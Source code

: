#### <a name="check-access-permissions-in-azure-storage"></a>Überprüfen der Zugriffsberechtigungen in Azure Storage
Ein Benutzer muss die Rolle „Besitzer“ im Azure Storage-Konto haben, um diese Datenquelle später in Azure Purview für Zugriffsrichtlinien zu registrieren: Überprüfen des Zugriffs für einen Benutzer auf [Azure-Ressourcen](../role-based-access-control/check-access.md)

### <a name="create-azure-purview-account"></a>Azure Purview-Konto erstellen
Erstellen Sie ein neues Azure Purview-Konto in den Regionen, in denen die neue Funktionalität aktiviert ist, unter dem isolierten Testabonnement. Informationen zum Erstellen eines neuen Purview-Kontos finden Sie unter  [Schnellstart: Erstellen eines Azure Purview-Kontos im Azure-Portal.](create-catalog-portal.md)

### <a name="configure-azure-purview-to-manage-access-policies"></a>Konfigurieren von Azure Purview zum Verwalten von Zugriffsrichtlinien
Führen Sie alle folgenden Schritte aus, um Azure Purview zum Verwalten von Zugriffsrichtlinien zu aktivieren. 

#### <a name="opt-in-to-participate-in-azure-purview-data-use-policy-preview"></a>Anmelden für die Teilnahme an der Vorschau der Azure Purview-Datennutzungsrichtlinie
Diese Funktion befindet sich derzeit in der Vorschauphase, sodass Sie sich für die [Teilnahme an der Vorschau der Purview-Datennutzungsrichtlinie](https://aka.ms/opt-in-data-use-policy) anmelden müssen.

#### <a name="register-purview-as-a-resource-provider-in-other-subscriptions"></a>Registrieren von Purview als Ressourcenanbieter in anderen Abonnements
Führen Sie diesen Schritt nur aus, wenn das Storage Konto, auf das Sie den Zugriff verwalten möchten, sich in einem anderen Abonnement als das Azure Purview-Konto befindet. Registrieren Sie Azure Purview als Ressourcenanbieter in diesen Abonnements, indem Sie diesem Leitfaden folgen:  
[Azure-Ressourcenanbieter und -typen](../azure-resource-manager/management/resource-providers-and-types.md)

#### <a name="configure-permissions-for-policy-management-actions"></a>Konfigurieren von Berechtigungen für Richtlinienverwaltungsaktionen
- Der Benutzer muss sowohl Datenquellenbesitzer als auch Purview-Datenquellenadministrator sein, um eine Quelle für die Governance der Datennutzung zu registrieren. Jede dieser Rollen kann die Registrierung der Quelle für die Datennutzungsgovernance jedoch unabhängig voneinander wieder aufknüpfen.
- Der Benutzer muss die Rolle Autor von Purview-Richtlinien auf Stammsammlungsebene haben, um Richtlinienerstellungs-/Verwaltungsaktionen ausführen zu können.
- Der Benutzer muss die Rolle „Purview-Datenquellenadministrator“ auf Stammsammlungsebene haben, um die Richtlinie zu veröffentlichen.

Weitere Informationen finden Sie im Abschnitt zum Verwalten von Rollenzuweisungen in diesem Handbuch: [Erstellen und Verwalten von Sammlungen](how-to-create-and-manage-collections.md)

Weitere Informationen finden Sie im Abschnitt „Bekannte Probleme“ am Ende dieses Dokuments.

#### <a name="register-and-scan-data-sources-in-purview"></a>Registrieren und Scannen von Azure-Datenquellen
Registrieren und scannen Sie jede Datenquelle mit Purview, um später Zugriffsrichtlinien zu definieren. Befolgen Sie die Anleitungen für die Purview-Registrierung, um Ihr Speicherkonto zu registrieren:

**Task instructions**
Retype the data precisely.

**Answer section**
Source code

:#### <a name="check-access-permissions-in-azure-storage"></a>Überprüfen der Zugriffsberechtigungen in Azure Storage
Ein Benutzer muss die Rolle „Besitzer“ im Azure Storage-Konto haben, um diese Datenquelle später in Azure Purview für Zugriffsrichtlinien zu registrieren: Überprüfen des Zugriffs für einen Benutzer auf [Azure-Ressourcen](../role-based-access-control/check-access.md)

### <a name="create-azure-purview-account"></a>Azure Purview-Konto erstellen
Erstellen Sie ein neues Azure Purview-Konto in den Regionen, in denen die neue Funktionalität aktiviert ist, unter dem isolierten Testabonnement. Informationen zum Erstellen eines neuen Purview-Kontos finden Sie unter  [Schnellstart: Erstellen eines Azure Purview-Kontos im Azure-Portal.](create-catalog-portal.md)

### <a name="configure-azure-purview-to-manage-access-policies"></a>Konfigurieren von Azure Purview zum Verwalten von Zugriffsrichtlinien
Führen Sie alle folgenden Schritte aus, um Azure Purview zum Verwalten von Zugriffsrichtlinien zu aktivieren. 

#### <a name="opt-in-to-participate-in-azure-purview-data-use-policy-preview"></a>Anmelden für die Teilnahme an der Vorschau der Azure Purview-Datennutzungsrichtlinie
Diese Funktion befindet sich derzeit in der Vorschauphase, sodass Sie sich für die [Teilnahme an der Vorschau der Purview-Datennutzungsrichtlinie](https://aka.ms/opt-in-data-use-policy) anmelden müssen.

#### <a name="register-purview-as-a-resource-provider-in-other-subscriptions"></a>Registrieren von Purview als Ressourcenanbieter in anderen Abonnements
Führen Sie diesen Schritt nur aus, wenn das Storage Konto, auf das Sie den Zugriff verwalten möchten, sich in einem anderen Abonnement als das Azure Purview-Konto befindet. Registrieren Sie Azure Purview als Ressourcenanbieter in diesen Abonnements, indem Sie diesem Leitfaden folgen:  
[Azure-Ressourcenanbieter und -typen](../azure-resource-manager/management/resource-providers-and-types.md)

#### <a name="configure-permissions-for-policy-management-actions"></a>Konfigurieren von Berechtigungen für Richtlinienverwaltungsaktionen
- Der Benutzer muss sowohl Datenquellenbesitzer als auch Purview-Datenquellenadministrator sein, um eine Quelle für die Governance der Datennutzung zu registrieren. Jede dieser Rollen kann die Registrierung der Quelle für die Datennutzungsgovernance jedoch unabhängig voneinander wieder aufknüpfen.
- Der Benutzer muss die Rolle Autor von Purview-Richtlinien auf Stammsammlungsebene haben, um Richtlinienerstellungs-/Verwaltungsaktionen ausführen zu können.
- Der Benutzer muss die Rolle „Purview-Datenquellenadministrator“ auf Stammsammlungsebene haben, um die Richtlinie zu veröffentlichen.

Weitere Informationen finden Sie im Abschnitt zum Verwalten von Rollenzuweisungen in diesem Handbuch: [Erstellen und Verwalten von Sammlungen](how-to-create-and-manage-collections.md)

Weitere Informationen finden Sie im Abschnitt „Bekannte Probleme“ am Ende dieses Dokuments.

#### <a name="register-and-scan-data-sources-in-purview"></a>Registrieren und Scannen von Azure-Datenquellen
Registrieren und scannen Sie jede Datenquelle mit Purview, um später Zugriffsrichtlinien zu definieren. Befolgen Sie die Anleitungen für die Purview-Registrierung, um Ihr Speicherkonto zu registrieren:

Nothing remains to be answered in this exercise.